Adams’s City of Yes Clears City Council Committees With Some Changes

reprints


The proverbial kitchen was a little backed up at City Hall on Thursday as lawmakers were at an impasse for most of the day regarding Mayor Eric Adams‘s plan to eliminate barriers to building more housing. But finally, after hours of delays, the plan cleared two New York City Council committees Thursday night.

The revised City of Yes for Housing Opportunity plan, which the City Council’s Land Use Committee and its Subcommittee on Zoning and Franchises both approved, scrapped part of Adams’s proposal that eliminated parking requirements for new developments across the board. Instead, the parking requirement will still stand depending on a project’s location.

SEE ALSO: The Plan: The Sail-Shaped Olympia Condo Glides Over the Brooklyn Skyline

The Adams administration — along with some help from Gov. Kathy Hochul — also agreed to provide $5 billion toward the construction of affordable homeownership programs and infrastructure upgrades, concessions necessary to win the council’s support, according to amNewYork.

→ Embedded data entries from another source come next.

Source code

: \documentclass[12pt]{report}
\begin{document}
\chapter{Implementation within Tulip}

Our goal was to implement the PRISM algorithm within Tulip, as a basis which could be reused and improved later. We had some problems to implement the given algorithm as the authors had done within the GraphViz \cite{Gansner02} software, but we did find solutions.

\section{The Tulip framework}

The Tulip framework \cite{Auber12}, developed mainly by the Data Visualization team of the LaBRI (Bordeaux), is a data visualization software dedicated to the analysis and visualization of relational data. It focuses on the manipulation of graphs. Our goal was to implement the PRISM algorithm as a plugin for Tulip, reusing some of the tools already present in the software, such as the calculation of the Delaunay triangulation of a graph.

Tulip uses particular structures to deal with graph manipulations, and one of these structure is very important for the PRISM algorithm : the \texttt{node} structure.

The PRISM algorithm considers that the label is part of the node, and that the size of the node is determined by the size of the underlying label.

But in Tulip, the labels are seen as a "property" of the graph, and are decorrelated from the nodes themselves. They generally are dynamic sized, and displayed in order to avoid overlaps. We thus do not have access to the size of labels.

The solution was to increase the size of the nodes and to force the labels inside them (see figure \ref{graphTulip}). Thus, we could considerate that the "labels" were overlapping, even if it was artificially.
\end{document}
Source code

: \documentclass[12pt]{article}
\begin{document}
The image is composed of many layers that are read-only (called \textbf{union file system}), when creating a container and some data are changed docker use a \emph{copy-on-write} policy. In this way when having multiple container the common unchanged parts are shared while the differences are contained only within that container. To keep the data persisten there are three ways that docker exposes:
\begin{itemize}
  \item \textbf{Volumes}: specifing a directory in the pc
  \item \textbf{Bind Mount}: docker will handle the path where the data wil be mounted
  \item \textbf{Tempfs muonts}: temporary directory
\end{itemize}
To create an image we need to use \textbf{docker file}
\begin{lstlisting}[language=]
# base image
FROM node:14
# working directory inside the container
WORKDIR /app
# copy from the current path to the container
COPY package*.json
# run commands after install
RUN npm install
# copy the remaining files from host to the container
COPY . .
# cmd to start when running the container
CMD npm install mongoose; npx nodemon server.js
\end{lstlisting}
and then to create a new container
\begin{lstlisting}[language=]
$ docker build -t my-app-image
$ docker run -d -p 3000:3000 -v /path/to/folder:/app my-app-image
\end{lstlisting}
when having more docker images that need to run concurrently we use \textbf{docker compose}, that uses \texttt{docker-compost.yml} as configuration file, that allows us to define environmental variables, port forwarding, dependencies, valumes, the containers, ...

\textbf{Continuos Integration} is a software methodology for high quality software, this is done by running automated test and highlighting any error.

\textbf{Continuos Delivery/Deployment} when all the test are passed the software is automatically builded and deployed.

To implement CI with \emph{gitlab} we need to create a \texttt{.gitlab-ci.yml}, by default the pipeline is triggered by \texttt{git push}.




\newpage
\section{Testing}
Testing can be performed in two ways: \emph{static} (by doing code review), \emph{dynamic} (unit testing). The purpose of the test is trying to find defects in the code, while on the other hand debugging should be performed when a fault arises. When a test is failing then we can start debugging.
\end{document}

Of the funds Adams provided, $2 billion will go toward infrastructure projects, with $1 billion slated for housing capital and another $1 billion for various tenant protection measures expected to be spread out over the next decade, Adams said.

Gov. Hochul was reportedly tapped to provide $1 billion to the Adams administration, effectively bailing out the embattled mayor who is facing a five-count federal indictment for bribery. That money will go towards housing capital over the next five years, according to Adams.

The finalized proposal also reportedly decreases the number of homes possible for developers to 80,000 units, down from 100,000, which was a major sticking point for outer borough lawmakers facing concerns about overcrowding from constituents.

The new proposal also exempts neighborhoods zoned R1-2A, R2A and R3A, primarily single-family and low-density communities.

“City of Yes was never going to fix everything. It was never an affordability strategy, it was never a production plan, and it was never a panacea for our city’s housing crisis,” Brooklyn Borough President Antonio Reynoso said in a statement. “But it was at least a modest opportunity to begin addressing the discriminatory zoning practices that force low-income, Black and brown neighborhoods to do all of the work of building new housing while low-density neighborhoods get away with contributing nothing.”

While New York City Council Speaker Adrienne Adams was already catching heat for scaling back parts of the plan, the full City Council was expected to weigh in on the proposal next month, after the city’s Planning Commission reviews the changes.

Update: This story has been updated to show that the plan passed two City Council committees.